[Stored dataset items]
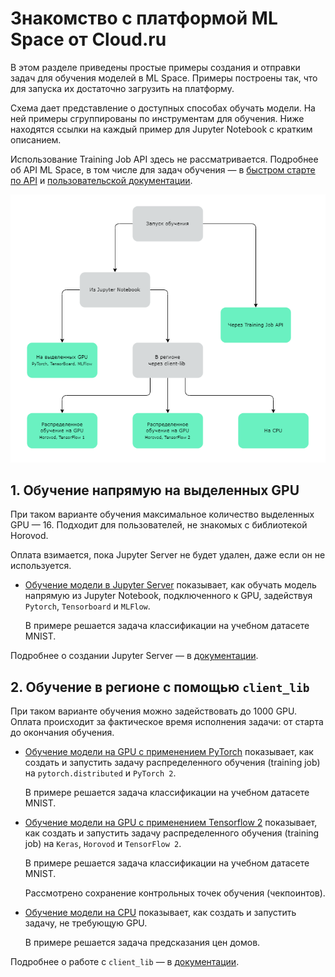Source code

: # Знакомство с платформой ML Space от Cloud.ru

В этом разделе приведены простые примеры создания и отправки задач для обучения моделей в ML Space. Примеры построены так, что для запуска их достаточно загрузить на платформу.

Схема дает представление о доступных способах обучать модели. На ней примеры сгруппированы по инструментам для обучения. Ниже находятся ссылки на каждый пример для Jupyter Notebook с кратким описанием. 

Использование Training Job API здесь не рассматривается. Подробнее об API ML Space, в том числе для задач обучения — в [быстром старте по API](../public-api-example/ml_space_public_api.ipynb) и [пользовательской документации](https://cloud.ru/ru/docs/aicloud/mlspace/concepts/api.html).

![](../img/qs_training_types.png)

## 1. Обучение напрямую на выделенных GPU

При таком варианте обучения максимальное количество выделенных GPU — 16. Подходит для пользователей, не знакомых с библиотекой Horovod.

Оплата взимается, пока Jupyter Server не будет удален, даже если он не используется.

* [Обучение модели в Jupyter Server](notebooks_gpu) показывает, как обучать модель напрямую из Jupyter Notebook, подключенного к GPU, задействуя `Pytorch`, `Tensorboard` и `MLFlow`.

  В примере решается задача классификации на учебном датасете MNIST.

Подробнее о создании Jupyter Server — в [документации](https://cloud.ru/ru/docs/aicloud/mlspace/concepts/guides/guides__jupyter/environments__environments__jupyter-server__create-new-jupyter-server.html).

## 2. Обучение в регионе с помощью `client_lib` 

При таком варианте обучения можно задействовать до 1000 GPU. Оплата происходит за фактическое время исполнения задачи: от старта до окончания обучения.

* [Обучение модели на GPU с применением PyTorch](job_launch_pt) показывает, как создать и запустить задачу распределенного обучения (training job) на `pytorch.distributed` и `PyTorch 2`.

  В примере решается задача классификации на учебном датасете MNIST.

* [Обучение модели на GPU с применением Tensorflow 2](job_launch_tf2) показывает, как создать и запустить задачу распределенного обучения (training job) на `Keras`, `Horovod` и `TensorFlow 2`.

  В примере решается задача классификации на учебном датасете MNIST. 

  Рассмотрено сохранение контрольных точек обучения (чекпоинтов).

* [Обучение модели на CPU](job_launch_cpu) показывает, как создать и запустить задачу, не требующую GPU.

  В примере решается задача предсказания цен домов.

Подробнее о работе с `client_lib` — в [документации](https://cloud.ru/ru/docs/aicloud/mlspace/concepts/client-lib.html).

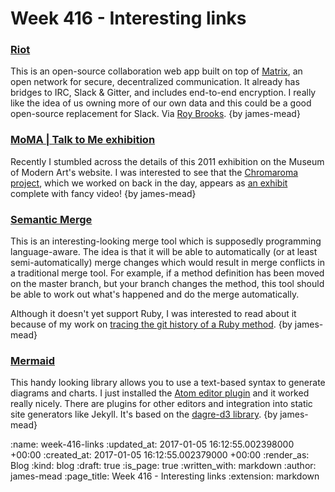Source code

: Week 416 - Interesting links
============================

### [Riot](https://riot.im/)

This is an open-source collaboration web app built on top of [Matrix][], an open network for secure, decentralized communication. It already has bridges to IRC, Slack & Gitter, and includes end-to-end encryption. I really like the idea of us owning more of our own data and this could be a good open-source replacement for Slack. Via [Roy Brooks][]. {by james-mead}

[Matrix]: https://matrix.org/
[Roy Brooks]: http://gildedsplinters.coop/


### [MoMA | Talk to Me exhibition](https://www.moma.org/interactives/exhibitions/2011/talktome/)

Recently I stumbled across the details of this 2011 exhibition on the Museum of Modern Art's website. I was interested to see that the [Chromaroma project][], which we worked on back in the day, appears as [an exhibit][chromaroma-exhibit] complete with fancy video! {by james-mead}

[Chromaroma project]: /chromaroma
[chromaroma-exhibit]: https://www.moma.org/interactives/exhibitions/2011/talktome/objects/146205/


### [Semantic Merge](http://semanticmerge.com/)

This is an interesting-looking merge tool which is supposedly programming language-aware. The idea is that it will be able to automatically (or at least semi-automatically) merge changes which would result in merge conflicts in a traditional merge tool. For example, if a method definition has been moved on the master branch, but your branch changes the method, this tool should be able to work out what's happened and do the merge automatically.

Although it doesn't yet support Ruby, I was interested to read about it because of my work on [tracing the git history of a Ruby method][]. {by james-mead}

[tracing the git history of a Ruby method]: /tracing-the-git-history-of-a-ruby-method


### [Mermaid](http://knsv.github.io/mermaid/)

This handy looking library allows you to use a text-based syntax to generate diagrams and charts. I just installed the [Atom editor plugin][] and it worked really nicely. There are plugins for other editors and integration into static site generators like Jekyll. It's based on the [dagre-d3 library][]. {by james-mead}

[Atom editor plugin]: https://atom.io/packages/atom-mermaid
[dagre-d3 library]: https://github.com/cpettitt/dagre-d3


:name: week-416-links
:updated_at: 2017-01-05 16:12:55.002398000 +00:00
:created_at: 2017-01-05 16:12:55.002379000 +00:00
:render_as: Blog
:kind: blog
:draft: true
:is_page: true
:written_with: markdown
:author: james-mead
:page_title: Week 416 - Interesting links
:extension: markdown
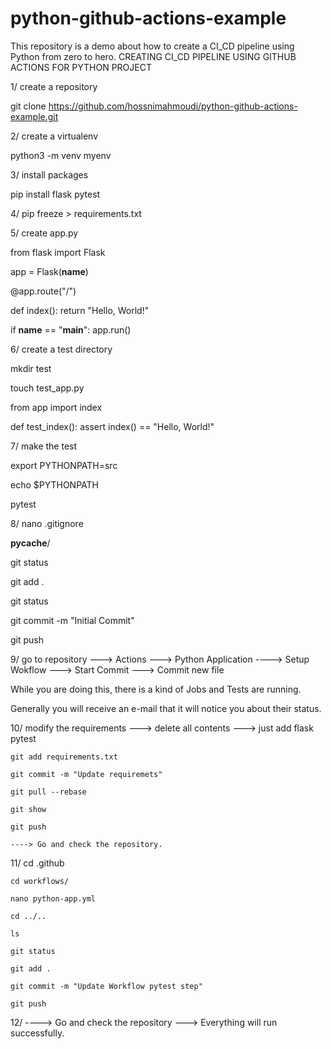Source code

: # python-github-actions-example
This repository is a demo about how to create a CI_CD pipeline using Python from zero to hero.
CREATING CI_CD PIPELINE USING GITHUB ACTIONS FOR PYTHON PROJECT

1/ create a repository 

   git clone https://github.com/hossnimahmoudi/python-github-actions-example.git

2/ create a virtualenv 

   python3 -m venv myenv

3/ install packages

   pip install flask pytest

4/ pip freeze > requirements.txt

5/ create app.py

from flask import Flask

app = Flask(__name__)

@app.route("/")

def index():
    return "Hello, World!"


if __name__ == "__main__":
    app.run()

6/ create a test directory

   mkdir test

   touch test_app.py

   
from app import index

def test_index():
    assert index() == "Hello, World!"

7/ make the test

   export PYTHONPATH=src

   echo $PYTHONPATH

   pytest

8/ nano .gitignore

   __pycache__/

   git status

   git add .

   git status

   git commit -m "Initial Commit"

   git push 

   
9/ go to repository ---> Actions ---> Python Application  ----> Setup Wokflow ---> Start Commit ---> Commit new file

   While you are doing this, there is a kind of Jobs and Tests are running.

   Generally you will receive an e-mail that it will notice you about their status.

10/ modify the requirements ---> delete all contents ---> just add flask pytest

    git add requirements.txt

    git commit -m "Update requiremets"

    git pull --rebase

    git show

    git push

    ----> Go and check the repository.

11/ cd .github 

    cd workflows/

    nano python-app.yml 

    cd ../..

    ls

    git status 

    git add .

    git commit -m "Update Workflow pytest step"

    git push 

12/ ----> Go and check the repository ---> Everything will run successfully.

TASK DETAILS:
Except for pictures, copy the records above exactly.

YOUR RESPONSE:
Source code

: # Знакомство с платформой ML Space от Cloud.ru

В этом разделе приведены простые примеры создания и отправки задач для обучения моделей в ML Space. Примеры построены так, что для запуска их достаточно загрузить на платформу.

Схема дает представление о доступных способах обучать модели. На ней примеры сгруппированы по инструментам для обучения. Ниже находятся ссылки на каждый пример для Jupyter Notebook с кратким описанием. 

Использование Training Job API здесь не рассматривается. Подробнее об API ML Space, в том числе для задач обучения — в [быстром старте по API](../public-api-example/ml_space_public_api.ipynb) и [пользовательской документации](https://cloud.ru/ru/docs/aicloud/mlspace/concepts/api.html).

![](../img/qs_training_types.png)

## 1. Обучение напрямую на выделенных GPU

При таком варианте обучения максимальное количество выделенных GPU — 16. Подходит для пользователей, не знакомых с библиотекой Horovod.

Оплата взимается, пока Jupyter Server не будет удален, даже если он не используется.

* [Обучение модели в Jupyter Server](notebooks_gpu) показывает, как обучать модель напрямую из Jupyter Notebook, подключенного к GPU, задействуя `Pytorch`, `Tensorboard` и `MLFlow`.

  В примере решается задача классификации на учебном датасете MNIST.

Подробнее о создании Jupyter Server — в [документации](https://cloud.ru/ru/docs/aicloud/mlspace/concepts/guides/guides__jupyter/environments__environments__jupyter-server__create-new-jupyter-server.html).

## 2. Обучение в регионе с помощью `client_lib` 

При таком варианте обучения можно задействовать до 1000 GPU. Оплата происходит за фактическое время исполнения задачи: от старта до окончания обучения.

* [Обучение модели на GPU с применением PyTorch](job_launch_pt) показывает, как создать и запустить задачу распределенного обучения (training job) на `pytorch.distributed` и `PyTorch 2`.

  В примере решается задача классификации на учебном датасете MNIST.

* [Обучение модели на GPU с применением Tensorflow 2](job_launch_tf2) показывает, как создать и запустить задачу распределенного обучения (training job) на `Keras`, `Horovod` и `TensorFlow 2`.

  В примере решается задача классификации на учебном датасете MNIST. 

  Рассмотрено сохранение контрольных точек обучения (чекпоинтов).

* [Обучение модели на CPU](job_launch_cpu) показывает, как создать и запустить задачу, не требующую GPU.

  В примере решается задача предсказания цен домов.

Подробнее о работе с `client_lib` — в [документации](https://cloud.ru/ru/docs/aicloud/mlspace/concepts/client-lib.html).

Source code

: Week 416 - Interesting links
============================

### [Riot](https://riot.im/)

This is an open-source collaboration web app built on top of [Matrix][], an open network for secure, decentralized communication. It already has bridges to IRC, Slack & Gitter, and includes end-to-end encryption. I really like the idea of us owning more of our own data and this could be a good open-source replacement for Slack. Via [Roy Brooks][]. {by james-mead}

[Matrix]: https://matrix.org/
[Roy Brooks]: http://gildedsplinters.coop/


### [MoMA | Talk to Me exhibition](https://www.moma.org/interactives/exhibitions/2011/talktome/)

Recently I stumbled across the details of this 2011 exhibition on the Museum of Modern Art's website. I was interested to see that the [Chromaroma project][], which we worked on back in the day, appears as [an exhibit][chromaroma-exhibit] complete with fancy video! {by james-mead}

[Chromaroma project]: /chromaroma
[chromaroma-exhibit]: https://www.moma.org/interactives/exhibitions/2011/talktome/objects/146205/


### [Semantic Merge](http://semanticmerge.com/)

This is an interesting-looking merge tool which is supposedly programming language-aware. The idea is that it will be able to automatically (or at least semi-automatically) merge changes which would result in merge conflicts in a traditional merge tool. For example, if a method definition has been moved on the master branch, but your branch changes the method, this tool should be able to work out what's happened and do the merge automatically.

Although it doesn't yet support Ruby, I was interested to read about it because of my work on [tracing the git history of a Ruby method][]. {by james-mead}

[tracing the git history of a Ruby method]: /tracing-the-git-history-of-a-ruby-method


### [Mermaid](http://knsv.github.io/mermaid/)

This handy looking library allows you to use a text-based syntax to generate diagrams and charts. I just installed the [Atom editor plugin][] and it worked really nicely. There are plugins for other editors and integration into static site generators like Jekyll. It's based on the [dagre-d3 library][]. {by james-mead}

[Atom editor plugin]: https://atom.io/packages/atom-mermaid
[dagre-d3 library]: https://github.com/cpettitt/dagre-d3


:name: week-416-links
:updated_at: 2017-01-05 16:12:55.002398000 +00:00
:created_at: 2017-01-05 16:12:55.002379000 +00:00
:render_as: Blog
:kind: blog
:draft: true
:is_page: true
:written_with: markdown
:author: james-mead
:page_title: Week 416 - Interesting links
:extension: markdown
Source code

: # python-github-actions-example
This repository is a demo about how to create a CI_CD pipeline using Python from zero to hero.
CREATING CI_CD PIPELINE USING GITHUB ACTIONS FOR PYTHON PROJECT

1/ create a repository 

   git clone https://github.com/hossnimahmoudi/python-github-actions-example.git

2/ create a virtualenv 

   python3 -m venv myenv

3/ install packages

   pip install flask pytest

4/ pip freeze > requirements.txt

5/ create app.py

from flask import Flask

app = Flask(__name__)

@app.route("/")

def index():
    return "Hello, World!"


if __name__ == "__main__":
    app.run()

6/ create a test directory

   mkdir test

   touch test_app.py

   
from app import index

def test_index():
    assert index() == "Hello, World!"

7/ make the test

   export PYTHONPATH=src

   echo $PYTHONPATH

   pytest

8/ nano .gitignore

   __pycache__/

   git status

   git add .

   git status

   git commit -m "Initial Commit"

   git push 

   
9/ go to repository ---> Actions ---> Python Application  ----> Setup Wokflow ---> Start Commit ---> Commit new file

   While you are doing this, there is a kind of Jobs and Tests are running.

   Generally you will receive an e-mail that it will notice you about their status.

10/ modify the requirements ---> delete all contents ---> just add flask pytest

    git add requirements.txt

    git commit -m "Update requiremets"

    git pull --rebase

    git show

    git push

    ----> Go and check the repository.

11/ cd .github 

    cd workflows/

    nano python-app.yml 

    cd ../..

    ls

    git status 

    git add .

    git commit -m "Update Workflow pytest step"

    git push 

12/ ----> Go and check the repository ---> Everything will run successfully.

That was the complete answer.